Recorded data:
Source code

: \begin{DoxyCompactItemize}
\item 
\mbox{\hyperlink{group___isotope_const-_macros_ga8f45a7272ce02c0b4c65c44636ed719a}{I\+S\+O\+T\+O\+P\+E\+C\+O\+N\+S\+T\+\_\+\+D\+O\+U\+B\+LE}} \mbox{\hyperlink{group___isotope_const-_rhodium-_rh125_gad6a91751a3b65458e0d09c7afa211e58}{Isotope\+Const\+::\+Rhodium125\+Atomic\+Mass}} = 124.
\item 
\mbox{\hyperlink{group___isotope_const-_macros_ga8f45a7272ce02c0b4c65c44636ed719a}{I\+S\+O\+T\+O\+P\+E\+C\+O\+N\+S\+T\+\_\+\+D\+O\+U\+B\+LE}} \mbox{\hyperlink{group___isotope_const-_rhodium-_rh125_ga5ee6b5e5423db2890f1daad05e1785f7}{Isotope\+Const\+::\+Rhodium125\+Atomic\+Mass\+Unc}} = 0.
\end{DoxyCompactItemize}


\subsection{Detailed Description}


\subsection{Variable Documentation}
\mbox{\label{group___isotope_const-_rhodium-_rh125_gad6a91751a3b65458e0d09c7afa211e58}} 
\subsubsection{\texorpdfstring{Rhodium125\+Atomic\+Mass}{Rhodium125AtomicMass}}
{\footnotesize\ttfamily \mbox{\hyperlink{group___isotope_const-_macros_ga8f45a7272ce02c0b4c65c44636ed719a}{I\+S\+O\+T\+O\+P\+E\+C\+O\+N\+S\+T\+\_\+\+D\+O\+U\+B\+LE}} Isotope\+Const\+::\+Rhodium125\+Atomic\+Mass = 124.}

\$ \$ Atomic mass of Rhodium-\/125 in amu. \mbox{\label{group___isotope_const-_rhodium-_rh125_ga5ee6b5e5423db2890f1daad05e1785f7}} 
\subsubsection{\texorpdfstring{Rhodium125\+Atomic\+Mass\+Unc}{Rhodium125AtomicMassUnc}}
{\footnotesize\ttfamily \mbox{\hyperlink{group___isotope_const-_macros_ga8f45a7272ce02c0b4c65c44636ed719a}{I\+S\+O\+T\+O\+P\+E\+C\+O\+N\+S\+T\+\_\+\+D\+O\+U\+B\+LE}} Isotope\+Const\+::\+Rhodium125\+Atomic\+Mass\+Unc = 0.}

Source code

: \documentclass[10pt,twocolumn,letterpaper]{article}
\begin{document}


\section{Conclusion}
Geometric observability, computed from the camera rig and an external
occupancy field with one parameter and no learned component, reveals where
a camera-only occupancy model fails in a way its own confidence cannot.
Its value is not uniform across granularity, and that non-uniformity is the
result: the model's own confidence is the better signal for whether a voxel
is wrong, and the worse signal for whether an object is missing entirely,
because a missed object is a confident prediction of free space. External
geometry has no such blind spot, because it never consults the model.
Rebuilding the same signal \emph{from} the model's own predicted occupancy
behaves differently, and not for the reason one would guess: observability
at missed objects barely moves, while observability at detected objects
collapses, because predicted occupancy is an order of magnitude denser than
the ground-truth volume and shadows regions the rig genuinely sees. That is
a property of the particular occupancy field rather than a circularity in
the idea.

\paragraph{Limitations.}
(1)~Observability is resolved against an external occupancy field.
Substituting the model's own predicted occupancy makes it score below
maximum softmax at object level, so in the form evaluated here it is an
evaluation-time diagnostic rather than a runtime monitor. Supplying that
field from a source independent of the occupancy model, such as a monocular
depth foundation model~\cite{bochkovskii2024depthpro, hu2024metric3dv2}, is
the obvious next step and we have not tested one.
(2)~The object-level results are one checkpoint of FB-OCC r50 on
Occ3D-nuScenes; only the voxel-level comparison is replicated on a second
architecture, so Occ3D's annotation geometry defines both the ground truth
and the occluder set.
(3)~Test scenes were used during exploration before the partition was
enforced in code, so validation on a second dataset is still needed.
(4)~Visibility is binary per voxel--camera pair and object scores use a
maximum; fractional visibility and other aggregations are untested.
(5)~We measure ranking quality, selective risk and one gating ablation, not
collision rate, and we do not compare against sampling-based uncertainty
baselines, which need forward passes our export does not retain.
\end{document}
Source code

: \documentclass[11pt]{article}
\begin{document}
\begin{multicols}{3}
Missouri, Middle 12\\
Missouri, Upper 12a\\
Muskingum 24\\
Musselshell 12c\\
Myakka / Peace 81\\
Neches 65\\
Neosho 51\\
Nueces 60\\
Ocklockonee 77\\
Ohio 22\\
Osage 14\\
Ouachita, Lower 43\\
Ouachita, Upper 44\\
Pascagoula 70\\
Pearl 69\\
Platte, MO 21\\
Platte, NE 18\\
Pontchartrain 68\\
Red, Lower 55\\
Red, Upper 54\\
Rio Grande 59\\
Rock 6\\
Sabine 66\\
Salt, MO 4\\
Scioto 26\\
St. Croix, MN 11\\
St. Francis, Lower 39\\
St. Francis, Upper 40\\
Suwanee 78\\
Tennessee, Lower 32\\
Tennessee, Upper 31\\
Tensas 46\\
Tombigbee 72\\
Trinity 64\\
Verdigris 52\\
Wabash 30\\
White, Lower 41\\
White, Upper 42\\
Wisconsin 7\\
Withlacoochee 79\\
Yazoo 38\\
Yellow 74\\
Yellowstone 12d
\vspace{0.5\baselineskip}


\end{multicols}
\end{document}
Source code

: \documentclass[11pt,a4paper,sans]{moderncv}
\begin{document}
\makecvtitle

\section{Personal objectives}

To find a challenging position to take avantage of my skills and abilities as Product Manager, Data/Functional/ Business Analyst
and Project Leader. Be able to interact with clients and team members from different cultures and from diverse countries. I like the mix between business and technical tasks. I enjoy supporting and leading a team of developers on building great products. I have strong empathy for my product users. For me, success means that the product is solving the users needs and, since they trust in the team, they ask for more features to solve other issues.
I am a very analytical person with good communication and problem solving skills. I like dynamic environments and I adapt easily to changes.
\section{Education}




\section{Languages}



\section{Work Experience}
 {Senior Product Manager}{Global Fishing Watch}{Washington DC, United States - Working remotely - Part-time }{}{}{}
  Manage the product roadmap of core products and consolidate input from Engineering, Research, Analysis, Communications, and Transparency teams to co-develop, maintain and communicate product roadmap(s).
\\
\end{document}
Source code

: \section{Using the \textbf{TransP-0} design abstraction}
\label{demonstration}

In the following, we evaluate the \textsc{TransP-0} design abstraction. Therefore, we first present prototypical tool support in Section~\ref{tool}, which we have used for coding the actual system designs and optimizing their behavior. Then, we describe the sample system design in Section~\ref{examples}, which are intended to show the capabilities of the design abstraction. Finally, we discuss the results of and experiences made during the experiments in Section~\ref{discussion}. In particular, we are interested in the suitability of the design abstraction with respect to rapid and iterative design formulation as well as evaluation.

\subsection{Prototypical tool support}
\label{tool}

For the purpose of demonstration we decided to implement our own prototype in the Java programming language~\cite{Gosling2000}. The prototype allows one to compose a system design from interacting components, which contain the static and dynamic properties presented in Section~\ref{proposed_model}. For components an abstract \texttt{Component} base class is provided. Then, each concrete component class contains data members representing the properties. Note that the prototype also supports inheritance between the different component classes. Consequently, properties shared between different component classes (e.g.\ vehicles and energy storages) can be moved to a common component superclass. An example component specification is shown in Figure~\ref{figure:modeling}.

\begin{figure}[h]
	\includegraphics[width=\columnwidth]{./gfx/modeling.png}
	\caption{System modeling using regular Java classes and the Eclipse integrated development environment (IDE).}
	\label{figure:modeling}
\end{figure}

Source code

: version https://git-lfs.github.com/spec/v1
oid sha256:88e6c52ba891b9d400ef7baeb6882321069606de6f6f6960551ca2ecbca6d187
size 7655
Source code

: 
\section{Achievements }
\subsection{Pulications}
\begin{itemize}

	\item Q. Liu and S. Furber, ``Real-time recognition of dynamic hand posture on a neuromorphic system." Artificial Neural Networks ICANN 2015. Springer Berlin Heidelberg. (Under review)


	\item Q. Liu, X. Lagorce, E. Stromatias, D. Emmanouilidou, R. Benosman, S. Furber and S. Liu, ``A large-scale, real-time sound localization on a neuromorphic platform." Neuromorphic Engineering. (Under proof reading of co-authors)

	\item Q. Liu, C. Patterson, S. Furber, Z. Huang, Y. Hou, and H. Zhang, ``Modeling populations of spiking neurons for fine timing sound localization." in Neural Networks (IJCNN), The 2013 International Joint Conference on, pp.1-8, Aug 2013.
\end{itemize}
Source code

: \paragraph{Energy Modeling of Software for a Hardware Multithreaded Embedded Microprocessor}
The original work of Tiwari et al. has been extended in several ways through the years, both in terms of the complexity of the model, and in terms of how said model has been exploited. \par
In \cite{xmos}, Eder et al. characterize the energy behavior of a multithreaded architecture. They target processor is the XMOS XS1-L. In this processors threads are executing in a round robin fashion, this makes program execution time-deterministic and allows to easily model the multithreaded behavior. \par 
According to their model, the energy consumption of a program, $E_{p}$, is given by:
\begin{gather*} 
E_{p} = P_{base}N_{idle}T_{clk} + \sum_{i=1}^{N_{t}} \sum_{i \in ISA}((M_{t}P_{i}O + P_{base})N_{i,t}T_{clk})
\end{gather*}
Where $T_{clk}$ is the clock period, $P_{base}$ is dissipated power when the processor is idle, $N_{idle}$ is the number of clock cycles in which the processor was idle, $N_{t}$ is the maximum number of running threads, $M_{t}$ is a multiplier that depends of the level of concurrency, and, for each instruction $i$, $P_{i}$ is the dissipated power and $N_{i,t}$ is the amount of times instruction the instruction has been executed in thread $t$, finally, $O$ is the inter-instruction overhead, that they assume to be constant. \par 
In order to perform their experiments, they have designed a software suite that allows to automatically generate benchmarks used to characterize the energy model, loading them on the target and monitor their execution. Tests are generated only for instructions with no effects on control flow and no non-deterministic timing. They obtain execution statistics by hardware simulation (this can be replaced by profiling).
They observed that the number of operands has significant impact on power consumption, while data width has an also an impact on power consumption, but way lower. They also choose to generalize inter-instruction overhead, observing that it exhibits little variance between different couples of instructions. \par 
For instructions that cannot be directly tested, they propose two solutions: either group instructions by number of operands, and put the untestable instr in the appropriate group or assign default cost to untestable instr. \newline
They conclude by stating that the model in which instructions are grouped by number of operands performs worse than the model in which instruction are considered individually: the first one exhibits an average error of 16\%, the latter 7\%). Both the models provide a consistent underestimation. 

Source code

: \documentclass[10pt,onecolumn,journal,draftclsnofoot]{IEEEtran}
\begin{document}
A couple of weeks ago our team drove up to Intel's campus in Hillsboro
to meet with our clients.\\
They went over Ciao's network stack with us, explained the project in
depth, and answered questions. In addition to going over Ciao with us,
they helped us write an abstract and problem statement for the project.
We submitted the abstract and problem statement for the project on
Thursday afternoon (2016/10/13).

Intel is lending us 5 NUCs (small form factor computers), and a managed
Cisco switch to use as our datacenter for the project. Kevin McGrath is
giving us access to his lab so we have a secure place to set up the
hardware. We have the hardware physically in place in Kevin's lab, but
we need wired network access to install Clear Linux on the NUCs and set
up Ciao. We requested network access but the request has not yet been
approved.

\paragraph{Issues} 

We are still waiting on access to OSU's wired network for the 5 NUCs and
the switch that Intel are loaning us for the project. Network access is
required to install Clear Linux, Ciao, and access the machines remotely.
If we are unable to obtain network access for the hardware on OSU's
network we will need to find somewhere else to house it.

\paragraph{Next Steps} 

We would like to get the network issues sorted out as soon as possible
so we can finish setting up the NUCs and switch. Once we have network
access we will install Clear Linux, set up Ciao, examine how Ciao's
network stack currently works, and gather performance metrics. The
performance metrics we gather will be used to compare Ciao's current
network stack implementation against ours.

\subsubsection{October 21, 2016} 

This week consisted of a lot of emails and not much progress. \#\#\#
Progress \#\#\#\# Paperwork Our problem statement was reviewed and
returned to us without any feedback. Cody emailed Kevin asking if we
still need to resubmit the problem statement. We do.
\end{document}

• **TASK STATEMENT**:
Only the lines above starting at the one containing "Missouri, Middle 12\\" and ending at the one containing "To find a challenging", both included, are to be returned, exactly as they read.

• **ANSWER**:
Missouri, Middle 12\\
Missouri, Upper 12a\\
Muskingum 24\\
Musselshell 12c\\
Myakka / Peace 81\\
Neches 65\\
Neosho 51\\
Nueces 60\\
Ocklockonee 77\\
Ohio 22\\
Osage 14\\
Ouachita, Lower 43\\
Ouachita, Upper 44\\
Pascagoula 70\\
Pearl 69\\
Platte, MO 21\\
Platte, NE 18\\
Pontchartrain 68\\
Red, Lower 55\\
Red, Upper 54\\
Rio Grande 59\\
Rock 6\\
Sabine 66\\
Salt, MO 4\\
Scioto 26\\
St. Croix, MN 11\\
St. Francis, Lower 39\\
St. Francis, Upper 40\\
Suwanee 78\\
Tennessee, Lower 32\\
Tennessee, Upper 31\\
Tensas 46\\
Tombigbee 72\\
Trinity 64\\
Verdigris 52\\
Wabash 30\\
White, Lower 41\\
White, Upper 42\\
Wisconsin 7\\
Withlacoochee 79\\
Yazoo 38\\
Yellow 74\\
Yellowstone 12d
\vspace{0.5\baselineskip}


\end{multicols}
\end{document}
Source code

: \documentclass[11pt,a4paper,sans]{moderncv}
\begin{document}
\makecvtitle

\section{Personal objectives}

To find a challenging position to take avantage of my skills and abilities as Product Manager, Data/Functional/ Business Analyst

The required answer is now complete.